Life Will See You Now is the fourth studio album by Swedish indie pop musician Jens Lekman. The album was released on 17 February 2017 through Secretly Canadian.

The album's title and release date were first announced on 4 January 2017, accompanied by the release of its lead single, "What's That Perfume That You Wear?" A second song, "Evening Prayer", was released on 7 February.

==Background==
Lekman had finished a follow-up record to his third studio album I Know What Love Isn't in 2014, but scrapped it after he felt that the finished product "sounded like [he] had given up". The following year, he launched a project he entitled Postcards, which saw him writing and releasing a new song each week of the year, and his more freeform approach to songwriting on Postcards carried over to the making of Life Will See You Now. In an interview about the making of the album, Lekman said: "I wanted it to be a pop record... I Know What Love Isn't was almost an extreme narrowing of the palette I was using, but for this one I wanted it to be more colorful. I wanted there to be more instruments. I was learning about drum machines and electronic instruments when I was making this."

==Critical reception==

Life Will See You Now received highly positive reviews from music critics. At Metacritic, which assigns a normalized rating out of 100 to reviews from mainstream critics, the album received an average score of 83, based on 23 reviews, which indicates "universal acclaim".

Professional ratings
Aggregate scores
| Source | Rating |
| AnyDecentMusic? | 7.4/10 |
| Metacritic | 83/100 |
Review scores
| Source | Rating |
| AllMusic | Star Half star |
| Entertainment Weekly | A |
| The Guardian | Star |
| The Irish Times | Star |
| The Observer | Star |
| Pitchfork | 8.0/10 |
| Record Collector | Star |
| Rolling Stone | Star Half star |
| Uncut | 8/10 |
| Vice | A |

===Accolades===

| Publication | Accolade | Rank | Ref. |
|---|---|---|---|
| PopMatters | Top 60 Albums of 2017 | 39 |  |
| The Skinny | Top 50 Albums of 2017 | 30 |  |
| Spectrum Culture | Top 20 Albums of 2017 | 8 |  |
| Under the Radar | Top 100 Albums of 2017 | 37 |  |

==Track listing==

Sample credits
- "What's That Perfume That You Wear?" contains samples of "The Path", written by Ralph MacDonald, William Eaton, and William Salter, and performed by Ralph MacDonald.
- "How We Met, The Long Version" contains samples of "Don't Stop Dancin'", written by Alvin Stewart and performed by Jackie Stoudemire.
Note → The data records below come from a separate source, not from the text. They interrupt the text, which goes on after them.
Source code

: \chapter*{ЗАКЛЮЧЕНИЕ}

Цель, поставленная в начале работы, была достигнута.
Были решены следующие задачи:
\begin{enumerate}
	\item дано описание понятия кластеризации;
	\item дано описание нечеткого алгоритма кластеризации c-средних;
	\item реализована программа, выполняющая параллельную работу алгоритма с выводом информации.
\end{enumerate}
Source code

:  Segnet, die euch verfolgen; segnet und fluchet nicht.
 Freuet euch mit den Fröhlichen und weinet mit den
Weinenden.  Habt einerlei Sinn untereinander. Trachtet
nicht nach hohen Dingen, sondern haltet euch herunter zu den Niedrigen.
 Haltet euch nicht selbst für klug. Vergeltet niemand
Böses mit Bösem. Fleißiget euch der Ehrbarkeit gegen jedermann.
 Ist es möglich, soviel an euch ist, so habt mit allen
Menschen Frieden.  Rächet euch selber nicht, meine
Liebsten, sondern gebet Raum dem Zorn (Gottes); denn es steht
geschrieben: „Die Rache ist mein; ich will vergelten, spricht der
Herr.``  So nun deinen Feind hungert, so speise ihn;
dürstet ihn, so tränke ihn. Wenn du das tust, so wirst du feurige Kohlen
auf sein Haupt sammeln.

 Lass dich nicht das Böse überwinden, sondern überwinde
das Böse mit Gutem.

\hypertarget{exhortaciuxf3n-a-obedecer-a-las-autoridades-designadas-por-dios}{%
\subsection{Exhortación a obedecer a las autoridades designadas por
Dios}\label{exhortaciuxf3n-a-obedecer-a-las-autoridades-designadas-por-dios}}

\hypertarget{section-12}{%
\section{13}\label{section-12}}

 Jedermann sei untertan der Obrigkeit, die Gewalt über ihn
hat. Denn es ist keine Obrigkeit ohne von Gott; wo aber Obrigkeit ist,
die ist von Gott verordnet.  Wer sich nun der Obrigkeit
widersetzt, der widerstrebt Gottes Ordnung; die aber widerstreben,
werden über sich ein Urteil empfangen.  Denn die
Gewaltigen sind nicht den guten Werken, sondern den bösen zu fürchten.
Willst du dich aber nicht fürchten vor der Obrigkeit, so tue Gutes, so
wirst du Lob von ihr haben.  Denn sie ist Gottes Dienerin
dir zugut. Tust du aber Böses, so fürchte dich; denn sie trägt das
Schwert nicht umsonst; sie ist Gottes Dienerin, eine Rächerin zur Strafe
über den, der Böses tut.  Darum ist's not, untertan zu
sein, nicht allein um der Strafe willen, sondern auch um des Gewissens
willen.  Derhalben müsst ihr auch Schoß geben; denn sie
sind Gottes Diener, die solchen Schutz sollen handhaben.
| No. | Title | Writer(s) | Length |
|---|---|---|---|
| 1. | "To Know Your Mission" (featuring Loulou Lamotte) |  | 4:56 |
| 2. | "Evening Prayer" (featuring Loulou Lamotte) |  | 4:15 |
| 3. | "Hotwire the Ferris Wheel" (featuring Tracey Thorn) | Lekman; Tracey Thorn; | 4:13 |
| 4. | "What's That Perfume That You Wear?" |  | 3:30 |
| 5. | "Our First Fight" |  | 2:40 |
| 6. | "Wedding in Finistère" | Lekman; Malin Nordström; | 3:24 |
| 7. | "How We Met, The Long Version" |  | 4:16 |
| 8. | "How Can I Tell Him" |  | 3:56 |
| 9. | "Postcard No. 17" |  | 4:21 |
| 10. | "Dandelion Seed" |  | 5:36 |
| Total length: |  |  | 41:07 |

==Personnel==
Credits for Life Will See You Now adapted from liner notes.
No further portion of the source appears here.